Rappel : « Il faut combiner ici toutes les ressources de la distinction réelle, de la présupposition réciproque et du relativisme généralisé. »

Enfin, nous sommes bien sur une strate, mais combien y en a-t-il ? Trois ? Une infinité ? À bien y regarder, le contenu d’une strate B peut toujours être rapporté à l’expression d’une strate A et inversement, l’expression de la strate B fournir le contenu d’une strate C. Et cela infiniment. Soit la strate chimique, on dira que les substances de contenu (protons, neutrons et électrons) sont les formes d’expression d’une strate non plus chimique mais de physique sub-atomique qui auraient elle-même les particules sub-atomiques et leur rayonnements comme substances et formes de contenu. Mais à de l’autre côté de la strate chimique, les substances d’expressions que sont les molécules vont fournir les substances de contenu d’une strate organique où se repartiront les diverses macro-molécules dont font partie les acides nucléiques. En sorte qu’une strate peut toujours servir de substrate à une autre.
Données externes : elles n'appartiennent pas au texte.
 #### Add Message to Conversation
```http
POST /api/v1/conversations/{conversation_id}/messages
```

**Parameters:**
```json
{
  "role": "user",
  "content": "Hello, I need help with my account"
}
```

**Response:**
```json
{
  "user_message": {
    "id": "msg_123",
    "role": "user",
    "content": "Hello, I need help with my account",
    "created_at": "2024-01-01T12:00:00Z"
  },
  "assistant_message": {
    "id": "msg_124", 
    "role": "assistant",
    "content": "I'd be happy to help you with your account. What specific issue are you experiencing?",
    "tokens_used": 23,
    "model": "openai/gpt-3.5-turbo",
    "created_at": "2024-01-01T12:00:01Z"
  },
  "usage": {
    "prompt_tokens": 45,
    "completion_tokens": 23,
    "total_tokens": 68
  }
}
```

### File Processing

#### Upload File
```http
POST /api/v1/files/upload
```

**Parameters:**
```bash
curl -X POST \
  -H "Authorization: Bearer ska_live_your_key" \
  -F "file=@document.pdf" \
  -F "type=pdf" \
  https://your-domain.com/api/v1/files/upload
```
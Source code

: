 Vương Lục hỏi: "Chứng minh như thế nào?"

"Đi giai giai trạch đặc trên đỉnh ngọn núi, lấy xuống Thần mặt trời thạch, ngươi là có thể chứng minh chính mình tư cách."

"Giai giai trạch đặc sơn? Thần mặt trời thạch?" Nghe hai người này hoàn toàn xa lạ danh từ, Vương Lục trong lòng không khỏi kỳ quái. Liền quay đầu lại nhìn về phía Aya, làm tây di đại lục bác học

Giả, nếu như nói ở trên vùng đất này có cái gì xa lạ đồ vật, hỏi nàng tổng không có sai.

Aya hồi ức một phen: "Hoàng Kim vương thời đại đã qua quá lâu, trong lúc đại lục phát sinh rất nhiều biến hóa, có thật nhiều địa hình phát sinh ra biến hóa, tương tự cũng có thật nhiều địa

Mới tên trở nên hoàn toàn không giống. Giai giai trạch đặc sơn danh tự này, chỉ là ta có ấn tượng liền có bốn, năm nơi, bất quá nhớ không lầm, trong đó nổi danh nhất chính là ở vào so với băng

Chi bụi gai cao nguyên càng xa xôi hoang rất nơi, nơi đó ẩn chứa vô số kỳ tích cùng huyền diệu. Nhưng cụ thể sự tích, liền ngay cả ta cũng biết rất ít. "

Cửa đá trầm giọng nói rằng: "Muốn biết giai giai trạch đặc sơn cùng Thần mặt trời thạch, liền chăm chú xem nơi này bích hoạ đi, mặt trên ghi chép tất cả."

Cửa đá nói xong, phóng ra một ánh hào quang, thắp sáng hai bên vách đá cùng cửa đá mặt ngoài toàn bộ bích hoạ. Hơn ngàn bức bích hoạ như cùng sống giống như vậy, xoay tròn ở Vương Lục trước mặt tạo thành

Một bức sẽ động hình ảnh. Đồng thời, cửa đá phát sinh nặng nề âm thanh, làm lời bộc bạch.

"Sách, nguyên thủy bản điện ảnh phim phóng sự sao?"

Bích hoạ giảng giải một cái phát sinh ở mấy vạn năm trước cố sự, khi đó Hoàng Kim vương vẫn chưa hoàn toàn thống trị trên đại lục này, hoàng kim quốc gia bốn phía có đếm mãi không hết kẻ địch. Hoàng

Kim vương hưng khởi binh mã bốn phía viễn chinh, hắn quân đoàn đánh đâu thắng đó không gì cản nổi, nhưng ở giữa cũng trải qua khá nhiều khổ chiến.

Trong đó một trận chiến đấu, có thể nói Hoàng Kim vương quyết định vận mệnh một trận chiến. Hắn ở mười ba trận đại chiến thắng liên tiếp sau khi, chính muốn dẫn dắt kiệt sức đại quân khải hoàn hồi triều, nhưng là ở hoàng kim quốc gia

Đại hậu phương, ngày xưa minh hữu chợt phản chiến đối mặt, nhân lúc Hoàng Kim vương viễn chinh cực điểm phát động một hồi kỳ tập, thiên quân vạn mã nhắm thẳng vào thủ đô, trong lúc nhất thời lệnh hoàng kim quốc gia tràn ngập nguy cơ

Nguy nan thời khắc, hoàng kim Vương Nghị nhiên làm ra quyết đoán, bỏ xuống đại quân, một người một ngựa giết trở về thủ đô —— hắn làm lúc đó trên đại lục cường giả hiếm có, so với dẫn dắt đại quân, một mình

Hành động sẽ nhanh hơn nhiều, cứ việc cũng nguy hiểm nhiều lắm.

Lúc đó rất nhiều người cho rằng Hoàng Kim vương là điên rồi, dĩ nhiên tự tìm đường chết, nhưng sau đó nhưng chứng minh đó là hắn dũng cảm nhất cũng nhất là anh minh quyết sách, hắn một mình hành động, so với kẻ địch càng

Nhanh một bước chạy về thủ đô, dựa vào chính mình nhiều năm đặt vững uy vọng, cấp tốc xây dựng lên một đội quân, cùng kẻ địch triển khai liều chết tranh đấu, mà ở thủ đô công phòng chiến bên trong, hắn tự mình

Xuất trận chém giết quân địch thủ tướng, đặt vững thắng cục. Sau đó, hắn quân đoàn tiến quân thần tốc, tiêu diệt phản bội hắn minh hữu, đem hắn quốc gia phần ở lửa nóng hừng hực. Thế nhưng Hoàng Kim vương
substrate sub-atomique strate/substrate chimique strate organique
contenu expression contenu expression contenu expression

substances formées

Quarks ?

noyau/electron

molécule

ADN

Autrement dit, et sans parler des interstrates, épistrates ou parastrates pour ne pas alourdir le propos, le contenu et l’expression ne sont jamais attribués de manière univoque à des formes et des substances et celles-ci ne sont jamais rapportés de manière exclusive à une strate. Formes et substances, contenu et expression ne taillent dans la matière que relativement à la strate considérée bien qu’ils valent pour toutes les strates considérées formellement.
Voilà pourquoi, après avoir invoqué toutes les ressources de la distinction réelle et celles de la présupposition réciproque, il faudra ajouter celle du relativisme généralisé.
Nous sommes bien loin de notre propos initial et il est encore trop tôt pour y revenir. Disons toutefois qu’avant de caractériser la strate anthropomorphique, on la nommera d’après des critères qui n’ont rien d’anthropomorphes parce qu’il s’agit d’éviter tous les pièges de la pré-éminence ou du finalisme  : on dira que l’homme est pris dans une strate « alloplastique », ce qui d’une autre manière veut dire que c’est cette strate qui créé l’homme et non l’inverse, ou bien que l’homme est le meilleur medium de cette strate. C’est-à-dire qu’au delà (et à l’intérieur d’un autre point de vue) de la substrate organique, au-delà et à l’intérieur de la parastrate animale, au-delà et à l’intérieur de l’épistrate mammifère, la strate alloplastique se caractérise dans le contenu par la possibilité de transformer la matière (par exemple grâce à des techniques) et dans l’expression par la possibilité de dégager une surlinéarité temporelle (par exemple grâce au langage). Le terme surlinéarité étant là pour dire que le temps se surajoute à la durée vivante des organismes.

Voilà des termes bien compliqués pour dire ce qui a l’air de puériles évidences ; qu’il y aurait différence et continuité entre le monde minéral et le monde organique, puis entre ce dernier et le monde humain. Mais ce ne sont pas les évidences qui nous intéressent, ce sont les outils conceptuels qu’on va forger sitôt qu’on les questionne : distinction réelle, présupposition réciproque, relativisme généralisé. On n’a pas encore abordé aux sociétés humaines qu’on a ramené déjà ces trois outils là. On voit qu’il ne vienne pas de nulle part puisque tant qu’à poser la question des sociétés humaines autant partir d’une conception qui nous permet de les insérer dans le cours de l’univers.
Au moment où la puissance de l’atome désintègre plusieurs foir la Terre, au moment où le climat s’emballe et où la biodiversité s’éteint, bref au moment où, pour parler comme Isabelle Stengers, l’hypothèse Gaïa s’invite dans les affaires humaines, cette conception n’est peut-être pas la moins pertinente.